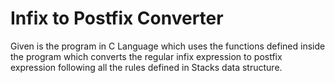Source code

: # Infix to Postfix Converter
Given is the program in C Language which uses the functions defined inside the program which converts the regular infix expression to postfix expression following all the rules defined in Stacks data structure.
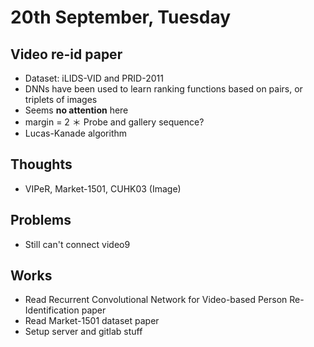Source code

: # 20th September, Tuesday

## Video re-id paper
* Dataset: iLIDS-VID and PRID-2011
* DNNs have been used to learn ranking functions based on pairs, or triplets of images
* Seems **no attention** here
* margin = 2
＊ Probe and gallery sequence?
* Lucas-Kanade algorithm

## Thoughts
* VIPeR, Market-1501, CUHK03 (Image)

## Problems
* Still can't connect video9

## Works
* Read Recurrent Convolutional Network for Video-based Person Re-Identification paper
* Read Market-1501 dataset paper
* Setup server and gitlab stuff
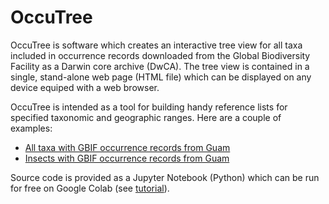 # OccuTree

OccuTree is software which creates an interactive tree view for all taxa included in occurrence records downloaded from the Global Biodiversity Facility as a Darwin core archive (DwCA). The tree view is contained in a single, stand-alone web page (HTML file) which can be displayed on any device equiped with a web browser.  

OccuTree is intended as a tool for building handy reference lists for specified taxonomic and geographic ranges. Here are a couple of examples:
* [All taxa with GBIF occurrence records from Guam](https://aubreymoore.github.io/Guam-insect-list/gbif-occurences-Guam.html)
* [Insects with GBIF occurrence records from Guam](https://aubreymoore.github.io/Guam-insect-list/gbif-occurences-Guam-Insecta.html)

Source code is provided as a Jupyter Notebook (Python) which can be run for free on Google Colab (see [tutorial](tutorial.md)).

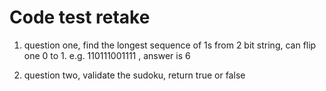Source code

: # Code test retake

1. question one, find the longest sequence of 1s from 2 bit string, can flip one 0 to 1. e.g. 110111001111  , answer is 6 

2. question two, validate the sudoku, return true or false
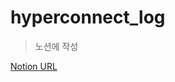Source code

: # hyperconnect_log

> 노션에 작성

[Notion URL](https://www.notion.so/wnsgml972/Daily-Log-In-Hyperconnect-4c2d65be6e56444fbbe14c31432f8a34)
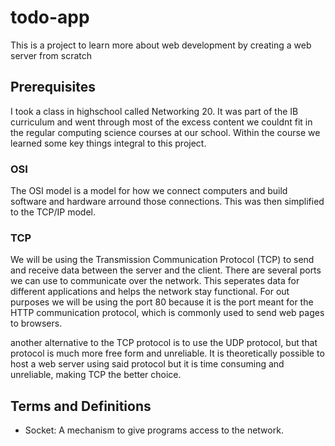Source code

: # todo-app
This is a project to learn more about web development by creating a web server from scratch

## Prerequisites
I took a class in highschool called Networking 20. It was part of the IB curriculum and went through most of the excess content we couldnt fit in the regular computing science courses at our school. Within the course we learned some key things integral to this project.

### OSI
The OSI model is a model for how we connect computers and build software and hardware arround those connections. This was then simplified to the TCP/IP model.

### TCP
We will be using the Transmission Communication Protocol (TCP) to send and receive data between the server and the client. There are several ports we can use to communicate over the network. This seperates data for different applications and helps the network stay functional. For out purposes we will be using the port 80 because it is the port meant for the HTTP communication protocol, which is commonly used to send web pages to browsers.

another alternative to the TCP protocol is to use the UDP protocol, but that protocol is much more free form and unreliable. It is theoretically possible to host a web server using said protocol but it is time consuming and unreliable, making TCP the better choice.

## Terms and Definitions
- Socket: A mechanism to give programs access to the network.
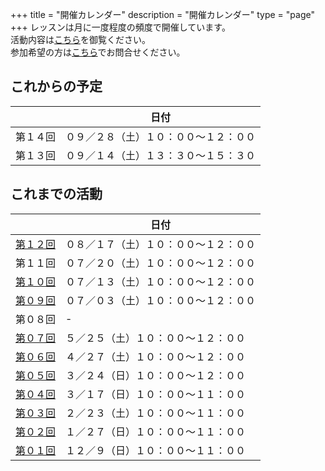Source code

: +++
title = "開催カレンダー"
description = "開催カレンダー"
type = "page"
+++
レッスンは月に一度程度の頻度で開催しています。  
活動内容は[こちら](/about)を御覧ください。  
参加希望の方は[こちら](/#contact)でお問合せください。

## これからの予定
|   |日付  |
| ---- | ---- |
|第１４回  |０９／２８（土）１０：００〜１２：００ |
|第１３回  |０９／１４（土）１３：３０〜１５：３０ |

## これまでの活動
|   |日付  |
| ---- | ---- |
|[第１２回](/post/20190817_1/)|０８／１７（土）１０：００〜１２：００ |
|第１１回|０７／２０（土）１０：００〜１２：００ |
|[第１０回](/post/20190713_1/)|０７／１３（土）１０：００〜１２：００ |
|[第０９回](/post/20190703_1/)|０７／０３（土）１０：００〜１２：００ |
|第０８回| - |
|[第０７回](/post/20190527_1/)  |５／２５（土）１０：００〜１２：００ |
|[第０６回](/post/20190429_1/)  |４／２７（土）１０：００〜１２：００ |
|[第０５回](/post/20190326_1/)  |３／２４（日）１０：００〜１２：００ |
|[第０４回](/post/20190317_1/)  |３／１７（日）１０：００〜１１：００ |
|[第０３回](/post/20190223_1/)  |２／２３（土）１０：００〜１１：００ |
|[第０２回](/post/20190127_1/)  |１／２７（日）１０：００〜１１：００ |
|[第０１回](/post/20181209_1/)  |１２／９（日）１０：００〜１１：００ |

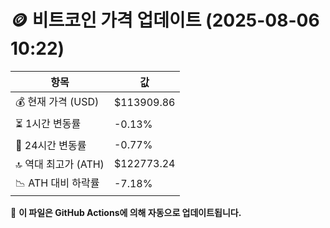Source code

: # 🪙 비트코인 가격 업데이트 (2025-08-06 10:22)

| 항목                | 값 |
|--------------------|----------------|
| 💰 현재 가격 (USD) | $113909.86 |
| ⏳ 1시간 변동률    | -0.13% |
| 📆 24시간 변동률   | -0.77% |
| 🔝 역대 최고가 (ATH) | $122773.24 |
| 📉 ATH 대비 하락률 | -7.18% |

🔄 **이 파일은 GitHub Actions에 의해 자동으로 업데이트됩니다.**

++++++++++++++++++++

* Exercise *
Indicate how many lines of the material contain the string "insect", giving the number and nothing more.

* Response below *
2